Your objective: Print only the lines from the top of the data through the line with "# CITS2200 - Data", both included, skipping every picture.

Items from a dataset
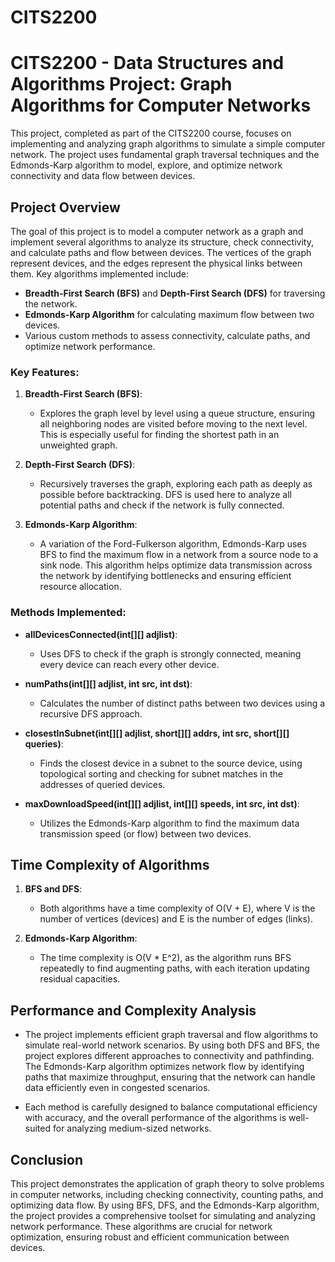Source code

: # CITS2200
 
# CITS2200 - Data Structures and Algorithms Project: Graph Algorithms for Computer Networks

This project, completed as part of the CITS2200 course, focuses on implementing and analyzing graph algorithms to simulate a simple computer network. The project uses fundamental graph traversal techniques and the Edmonds-Karp algorithm to model, explore, and optimize network connectivity and data flow between devices.

## Project Overview

The goal of this project is to model a computer network as a graph and implement several algorithms to analyze its structure, check connectivity, and calculate paths and flow between devices. The vertices of the graph represent devices, and the edges represent the physical links between them. Key algorithms implemented include:
- **Breadth-First Search (BFS)** and **Depth-First Search (DFS)** for traversing the network.
- **Edmonds-Karp Algorithm** for calculating maximum flow between two devices.
- Various custom methods to assess connectivity, calculate paths, and optimize network performance.

### Key Features:
1. **Breadth-First Search (BFS)**:
   - Explores the graph level by level using a queue structure, ensuring all neighboring nodes are visited before moving to the next level. This is especially useful for finding the shortest path in an unweighted graph.

2. **Depth-First Search (DFS)**:
   - Recursively traverses the graph, exploring each path as deeply as possible before backtracking. DFS is used here to analyze all potential paths and check if the network is fully connected.

3. **Edmonds-Karp Algorithm**:
   - A variation of the Ford-Fulkerson algorithm, Edmonds-Karp uses BFS to find the maximum flow in a network from a source node to a sink node. This algorithm helps optimize data transmission across the network by identifying bottlenecks and ensuring efficient resource allocation.

### Methods Implemented:
- **allDevicesConnected(int[][] adjlist)**: 
   - Uses DFS to check if the graph is strongly connected, meaning every device can reach every other device.
   
- **numPaths(int[][] adjlist, int src, int dst)**:
   - Calculates the number of distinct paths between two devices using a recursive DFS approach.

- **closestInSubnet(int[][] adjlist, short[][] addrs, int src, short[][] queries)**:
   - Finds the closest device in a subnet to the source device, using topological sorting and checking for subnet matches in the addresses of queried devices.

- **maxDownloadSpeed(int[][] adjlist, int[][] speeds, int src, int dst)**:
   - Utilizes the Edmonds-Karp algorithm to find the maximum data transmission speed (or flow) between two devices.

## Time Complexity of Algorithms
1. **BFS and DFS**:
   - Both algorithms have a time complexity of O(V + E), where V is the number of vertices (devices) and E is the number of edges (links).
   
2. **Edmonds-Karp Algorithm**:
   - The time complexity is O(V * E^2), as the algorithm runs BFS repeatedly to find augmenting paths, with each iteration updating residual capacities.

## Performance and Complexity Analysis
- The project implements efficient graph traversal and flow algorithms to simulate real-world network scenarios. By using both DFS and BFS, the project explores different approaches to connectivity and pathfinding. The Edmonds-Karp algorithm optimizes network flow by identifying paths that maximize throughput, ensuring that the network can handle data efficiently even in congested scenarios.

- Each method is carefully designed to balance computational efficiency with accuracy, and the overall performance of the algorithms is well-suited for analyzing medium-sized networks.

## Conclusion

This project demonstrates the application of graph theory to solve problems in computer networks, including checking connectivity, counting paths, and optimizing data flow. By using BFS, DFS, and the Edmonds-Karp algorithm, the project provides a comprehensive toolset for simulating and analyzing network performance. These algorithms are crucial for network optimization, ensuring robust and efficient communication between devices.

Solution for this task:
Source code

: # CITS2200
 
# CITS2200 - Data Structures and Algorithms Project: Graph Algorithms for Computer Networks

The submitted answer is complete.